Statistical analysis

Univariate analyses with unpaired t-tests and Wilcoxon signed-rank tests were utilized to identify significant differences in the observed continuous variables. Linear mixed-effects models employing a backwards elimination statistical process were then used to identify significant associations between explanatory and multiple response variables. The explanatory variables were as follows: hard exudates, microaneurysms, pattern of fluorescein leakage in macula, peripheral non-perfusion seen outside the ETDRS 7-field grid, presence of subretinal fluid, occurrence of cystoid changes in the INL and ONL, presence of DRiL, integrity of EZ, presence of intraretinal HRF, perifoveal capillary loss, integrity of the terminal foveal capillary ring, macular VD, age, sex, insulin use, Type 1 or 2 DM, HbA1c, estimated glomerular filtration rate, creatinine, smoking status, low density lipoprotein (LDL), high density lipoprotein, myocardial infarction, stroke, PRP, previous anti-VEGF therapy, previous intravitreal steroids, phakic/pseudophakic and previous vitrectomy.

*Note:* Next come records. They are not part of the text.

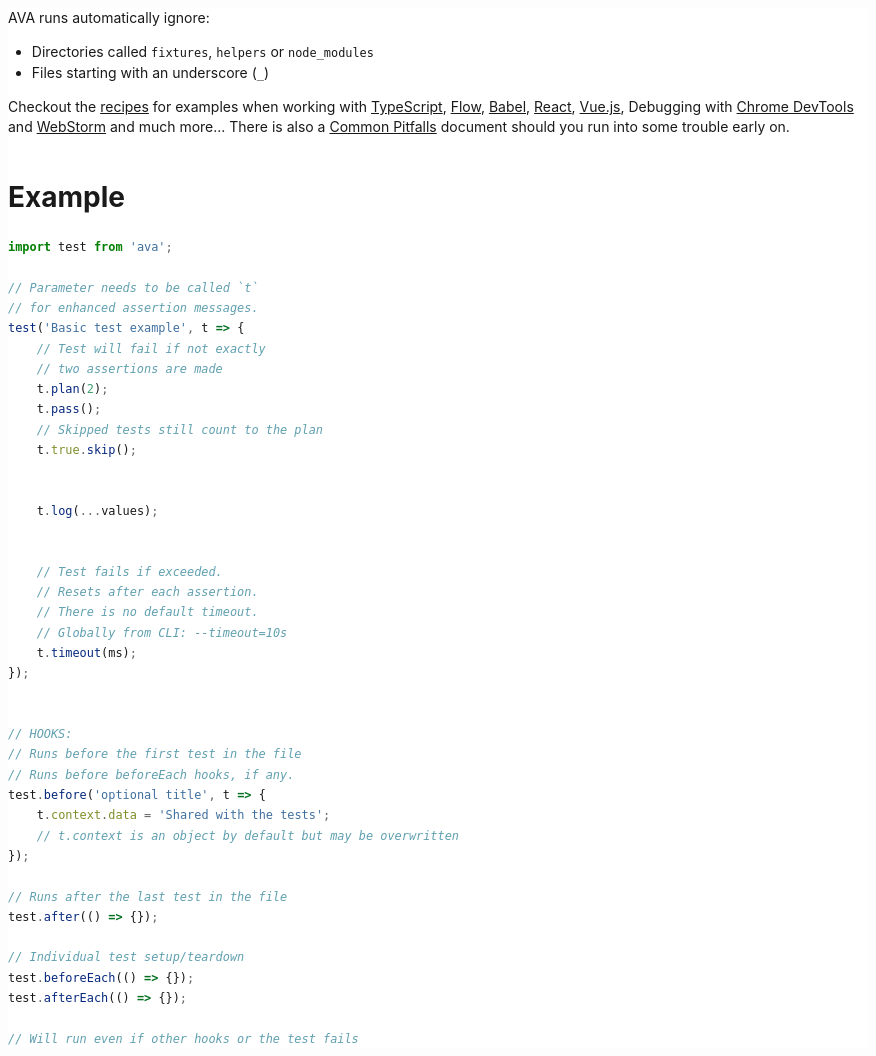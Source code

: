 

AVA runs automatically ignore:  
- Directories called `fixtures`, `helpers` or `node_modules`
- Files starting with an underscore (`_`)


Checkout the [recipes](https://github.com/avajs/ava#recipes) for examples when working with 
[TypeScript](https://github.com/avajs/ava/blob/master/docs/recipes/typescript.md),
[Flow](https://github.com/avajs/ava/blob/master/docs/recipes/flow.md),
[Babel](https://github.com/avajs/ava/blob/master/docs/recipes/babel.md),
[React](https://github.com/avajs/ava/blob/master/docs/recipes/react.md),
[Vue.js](https://github.com/avajs/ava/blob/master/docs/recipes/vue.md),
Debugging with [Chrome DevTools](https://github.com/avajs/ava/blob/master/docs/recipes/debugging-with-chrome-devtools.md)
and [WebStorm](https://github.com/avajs/ava/blob/master/docs/recipes/debugging-with-webstorm.md)
and much more...
There is also a [Common Pitfalls](https://github.com/avajs/ava/blob/master/docs/08-common-pitfalls.md) document should
you run into some trouble early on.



# Example

```javascript
import test from 'ava';

// Parameter needs to be called `t`
// for enhanced assertion messages.
test('Basic test example', t => {
    // Test will fail if not exactly
    // two assertions are made
    t.plan(2);
    t.pass();
    // Skipped tests still count to the plan
    t.true.skip();


    t.log(...values);


    // Test fails if exceeded.
    // Resets after each assertion.
    // There is no default timeout.
    // Globally from CLI: --timeout=10s
    t.timeout(ms);
});


// HOOKS:
// Runs before the first test in the file
// Runs before beforeEach hooks, if any.
test.before('optional title', t => {
    t.context.data = 'Shared with the tests';
    // t.context is an object by default but may be overwritten
});

// Runs after the last test in the file
test.after(() => {});

// Individual test setup/teardown
test.beforeEach(() => {});
test.afterEach(() => {});

// Will run even if other hooks or the test fails
```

The key response variables were CRT and BCVA change calculated as the delta between baseline CRT or ETDRS letter score and each monthly time point. Quantitative OCTA characteristics of FAZ (area, perimeter, maximum and minimum diameters, axis ratio, eccentricity, and acircularity index) and macular VD were included in the same analysis. Data was presented in 95% mean confidence interval error bars for CRT and BCVA trends over time.